Pour atteindre son but, il aurait conçu un programme sur mesure. Pendant des mois, un ancien employé de Meta aurait consulté et téléchargé des photos personnelles sur Facebook, en contournant les contrôles de sécurité. Il est soupçonné d’avoir téléchargé environ 30 000 images privées et fait l’objet d’une enquête de la police au Royaume-Uni, a rapporté la BBC. Un porte-parole de Meta a déclaré au média anglais que la faille de sécurité avait été découverte il y a plus d’un an.
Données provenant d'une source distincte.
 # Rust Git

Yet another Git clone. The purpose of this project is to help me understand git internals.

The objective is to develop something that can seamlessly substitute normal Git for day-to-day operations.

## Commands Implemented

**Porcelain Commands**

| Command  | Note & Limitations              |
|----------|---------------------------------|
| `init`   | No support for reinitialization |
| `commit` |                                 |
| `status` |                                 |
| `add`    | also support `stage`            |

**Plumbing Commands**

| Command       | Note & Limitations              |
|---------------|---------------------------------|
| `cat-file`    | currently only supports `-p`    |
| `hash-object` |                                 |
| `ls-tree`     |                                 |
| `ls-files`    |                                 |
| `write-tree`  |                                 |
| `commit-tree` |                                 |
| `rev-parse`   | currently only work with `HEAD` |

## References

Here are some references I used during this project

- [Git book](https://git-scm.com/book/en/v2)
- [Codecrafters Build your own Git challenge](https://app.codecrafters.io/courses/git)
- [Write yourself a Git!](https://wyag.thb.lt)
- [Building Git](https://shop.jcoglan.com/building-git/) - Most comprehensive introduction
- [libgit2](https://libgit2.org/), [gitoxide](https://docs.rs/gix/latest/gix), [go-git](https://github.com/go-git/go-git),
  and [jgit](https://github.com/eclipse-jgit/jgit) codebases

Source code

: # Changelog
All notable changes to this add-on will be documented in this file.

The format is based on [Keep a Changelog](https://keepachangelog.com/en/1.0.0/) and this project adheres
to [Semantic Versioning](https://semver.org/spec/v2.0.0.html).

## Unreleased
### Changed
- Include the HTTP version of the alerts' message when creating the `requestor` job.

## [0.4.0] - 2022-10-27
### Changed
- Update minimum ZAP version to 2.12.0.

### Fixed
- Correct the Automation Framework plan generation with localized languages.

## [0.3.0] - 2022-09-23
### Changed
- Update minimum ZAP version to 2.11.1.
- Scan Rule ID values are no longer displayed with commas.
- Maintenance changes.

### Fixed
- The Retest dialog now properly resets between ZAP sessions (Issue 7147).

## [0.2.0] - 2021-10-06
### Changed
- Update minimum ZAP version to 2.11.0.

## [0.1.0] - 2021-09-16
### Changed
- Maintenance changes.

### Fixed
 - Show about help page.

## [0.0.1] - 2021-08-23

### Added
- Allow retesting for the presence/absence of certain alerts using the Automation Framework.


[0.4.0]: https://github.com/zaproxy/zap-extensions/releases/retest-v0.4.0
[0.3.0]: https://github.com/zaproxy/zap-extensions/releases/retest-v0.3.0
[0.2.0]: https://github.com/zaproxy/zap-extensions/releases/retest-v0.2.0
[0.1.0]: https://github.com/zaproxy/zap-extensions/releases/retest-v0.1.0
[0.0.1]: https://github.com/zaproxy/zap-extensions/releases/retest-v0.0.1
L’ex employé libéré sous caution
L’entreprise a immédiatement licencié l’employé suspect et a saisi les forces de l’ordre, avec qui elle collabore. Un porte-parole de la police a indiqué qu’un homme d’une trentaine d’années avait été arrêté en novembre 2025, soupçonné d’accès non autorisé à des données informatiques. Le suspect, qui vit à Londres, a depuis été libéré sous caution et devra se présenter à nouveau au commissariat en mai et informer les autorités de tout projet de voyage à l’étranger.
L’incident est instruit par les agents de l’unité de lutte contre la cybercriminalité de la police, suite à un signalement du FBI. Meta a ajouté avoir informé les utilisateurs de Facebook dont les images avaient été téléchargées et avoir depuis renforcé ses systèmes de sécurité.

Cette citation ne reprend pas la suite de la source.